One day I’m a laughing puppeteer—a genius creating situations that suit the sunshine, rolling down soft green hills—a dizzying burst of giggles, bumping into nothing at all because the possibilities are endless!

Another day I believe myself to be a colossal screw-up, stuck between an instinctual urge to soar and my bone snapping insecurities—a loser, measuring a tad lower than the brown water stains snaking along the baseboards of my self-imposed expectations. But this is what you get when you cross deity with dust, a hybrid human being with a propensity for immense error and epic love.

Like a tribe of wide-footed gypsies, my thoughts travel from state to state, carnival to carnival, toting my stories along with them, often convincing me that the fun-house mirror image of me is accurate. “Is that me?” I ask my closest friend. “No”, she says, as she stares at her wavy reflection, sucking in her midsection, trying to correct the uncorrectable. And isn’t that what friends do…remind us of who we are lest we get lost within the chaos of erroneous beliefs and unbridled thinking?

Sometimes, against my better judgment, I’ll mount the Carousel of Remembering, enjoying the sensation of movement, as I travel in small circles.
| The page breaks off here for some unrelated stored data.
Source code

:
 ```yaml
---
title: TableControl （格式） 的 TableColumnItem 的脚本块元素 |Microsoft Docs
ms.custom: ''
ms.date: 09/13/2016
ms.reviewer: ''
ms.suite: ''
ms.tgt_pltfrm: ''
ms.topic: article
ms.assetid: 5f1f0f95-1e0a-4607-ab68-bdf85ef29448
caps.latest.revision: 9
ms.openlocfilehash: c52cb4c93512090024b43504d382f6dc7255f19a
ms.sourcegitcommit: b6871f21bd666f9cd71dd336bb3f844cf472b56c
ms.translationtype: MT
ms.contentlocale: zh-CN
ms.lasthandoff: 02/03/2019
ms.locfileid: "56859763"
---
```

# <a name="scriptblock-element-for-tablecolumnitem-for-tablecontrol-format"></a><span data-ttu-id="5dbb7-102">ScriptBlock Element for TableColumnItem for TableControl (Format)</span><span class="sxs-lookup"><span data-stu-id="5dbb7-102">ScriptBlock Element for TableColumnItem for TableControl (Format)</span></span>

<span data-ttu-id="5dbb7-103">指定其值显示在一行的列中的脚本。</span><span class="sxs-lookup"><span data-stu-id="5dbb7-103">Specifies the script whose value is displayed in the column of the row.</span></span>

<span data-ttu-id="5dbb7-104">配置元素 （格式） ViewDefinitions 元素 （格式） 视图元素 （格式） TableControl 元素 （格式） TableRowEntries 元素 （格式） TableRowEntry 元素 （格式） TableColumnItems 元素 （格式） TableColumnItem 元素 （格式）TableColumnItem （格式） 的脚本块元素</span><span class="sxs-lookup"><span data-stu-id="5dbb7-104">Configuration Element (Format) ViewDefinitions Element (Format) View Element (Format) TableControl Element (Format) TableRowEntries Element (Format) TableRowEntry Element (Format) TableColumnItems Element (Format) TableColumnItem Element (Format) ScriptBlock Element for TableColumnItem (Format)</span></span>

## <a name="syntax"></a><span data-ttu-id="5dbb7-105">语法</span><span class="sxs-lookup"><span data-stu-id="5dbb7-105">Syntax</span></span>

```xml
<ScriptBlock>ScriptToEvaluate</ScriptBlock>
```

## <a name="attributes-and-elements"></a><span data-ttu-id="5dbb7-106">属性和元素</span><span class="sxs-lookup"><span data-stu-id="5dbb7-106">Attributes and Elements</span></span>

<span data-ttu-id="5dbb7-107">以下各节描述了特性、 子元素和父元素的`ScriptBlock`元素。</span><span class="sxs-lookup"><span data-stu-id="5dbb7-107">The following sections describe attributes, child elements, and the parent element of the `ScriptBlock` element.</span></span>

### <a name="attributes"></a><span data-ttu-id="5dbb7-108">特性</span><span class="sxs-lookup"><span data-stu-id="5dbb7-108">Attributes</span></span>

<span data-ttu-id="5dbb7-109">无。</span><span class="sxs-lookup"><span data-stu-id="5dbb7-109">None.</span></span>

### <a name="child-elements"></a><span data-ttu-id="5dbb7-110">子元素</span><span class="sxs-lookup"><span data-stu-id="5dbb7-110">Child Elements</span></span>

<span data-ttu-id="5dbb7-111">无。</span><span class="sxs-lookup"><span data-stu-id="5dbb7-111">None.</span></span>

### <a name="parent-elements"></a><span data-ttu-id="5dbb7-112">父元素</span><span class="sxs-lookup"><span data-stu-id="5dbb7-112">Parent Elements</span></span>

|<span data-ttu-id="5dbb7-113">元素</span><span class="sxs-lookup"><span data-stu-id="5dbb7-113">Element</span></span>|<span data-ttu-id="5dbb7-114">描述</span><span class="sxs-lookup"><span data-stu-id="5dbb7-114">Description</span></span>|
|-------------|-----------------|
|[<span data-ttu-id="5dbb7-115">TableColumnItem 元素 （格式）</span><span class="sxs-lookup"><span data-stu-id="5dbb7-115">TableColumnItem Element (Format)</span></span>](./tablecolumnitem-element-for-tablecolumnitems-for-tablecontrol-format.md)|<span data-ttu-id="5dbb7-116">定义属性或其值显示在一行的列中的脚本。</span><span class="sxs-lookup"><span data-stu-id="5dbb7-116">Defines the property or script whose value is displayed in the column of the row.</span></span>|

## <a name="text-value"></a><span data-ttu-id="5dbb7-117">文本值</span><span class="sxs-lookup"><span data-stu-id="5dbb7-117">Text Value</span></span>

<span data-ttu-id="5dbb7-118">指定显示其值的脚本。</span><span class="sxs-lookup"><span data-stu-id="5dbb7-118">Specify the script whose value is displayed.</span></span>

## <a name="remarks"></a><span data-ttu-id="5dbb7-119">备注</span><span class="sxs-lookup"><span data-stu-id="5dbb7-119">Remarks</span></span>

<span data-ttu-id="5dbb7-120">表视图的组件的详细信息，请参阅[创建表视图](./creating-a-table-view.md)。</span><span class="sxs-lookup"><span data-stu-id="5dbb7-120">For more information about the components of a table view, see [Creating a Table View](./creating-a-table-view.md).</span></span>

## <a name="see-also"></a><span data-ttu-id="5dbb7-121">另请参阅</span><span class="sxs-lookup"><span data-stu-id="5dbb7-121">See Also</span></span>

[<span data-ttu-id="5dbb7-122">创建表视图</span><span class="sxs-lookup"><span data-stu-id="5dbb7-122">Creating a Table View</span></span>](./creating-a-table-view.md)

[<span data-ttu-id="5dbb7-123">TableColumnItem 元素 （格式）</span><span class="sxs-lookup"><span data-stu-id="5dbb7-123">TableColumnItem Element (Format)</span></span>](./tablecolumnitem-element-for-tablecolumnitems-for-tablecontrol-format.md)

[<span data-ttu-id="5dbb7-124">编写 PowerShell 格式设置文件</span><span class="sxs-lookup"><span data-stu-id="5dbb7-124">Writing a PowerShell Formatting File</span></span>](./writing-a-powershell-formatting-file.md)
It’s the colors of the carousel, the music and the horses, which bid me to ride, and even though I’ve done it a thousand times before with the same fruitless results, I still fall prey to this temptation, leaving behind my real life for a blurred tour of indistinguishable places and events from the past, creating a hesitation in my life—a lapse in Leah.

Our hesitations often become our limitations, the places in life where we doubt ourselves until we become stale and stuck. What are limits really but fear’s suspenders holding up our insecurities. Bull shit on fear.

So here I am today, a smidge bolder…and hopefully a bit badass too, still sorting things out, but coming to you with my mask off. I used to feel pretty much alone, but now I know that we are all here together—riding and jetting, thinking and being, creating and destroying. We really are daring soul-gypsies, forsaking the familiar for the uncontainable collision of right now. I love that.

Friday, August 30, 2013

The Long Halls of The Morning

I’ve been rising early lately, walking the long halls of the morning, not certain where to put myself. My thoughts are what cause me to pace. Invasive little buggers that hijack me on my way to my pre-dawn pee, unsettling murmurs with spikes and spears, finding the softest places in my heart—piercing the pinky folds where wonder, love, and moonbeams are hidden. I never wear my breastplate to bed—that brassy brassiere that guards my heart—I lay it aside in slumber; after all, a girl needs to rest unencumbered by fear.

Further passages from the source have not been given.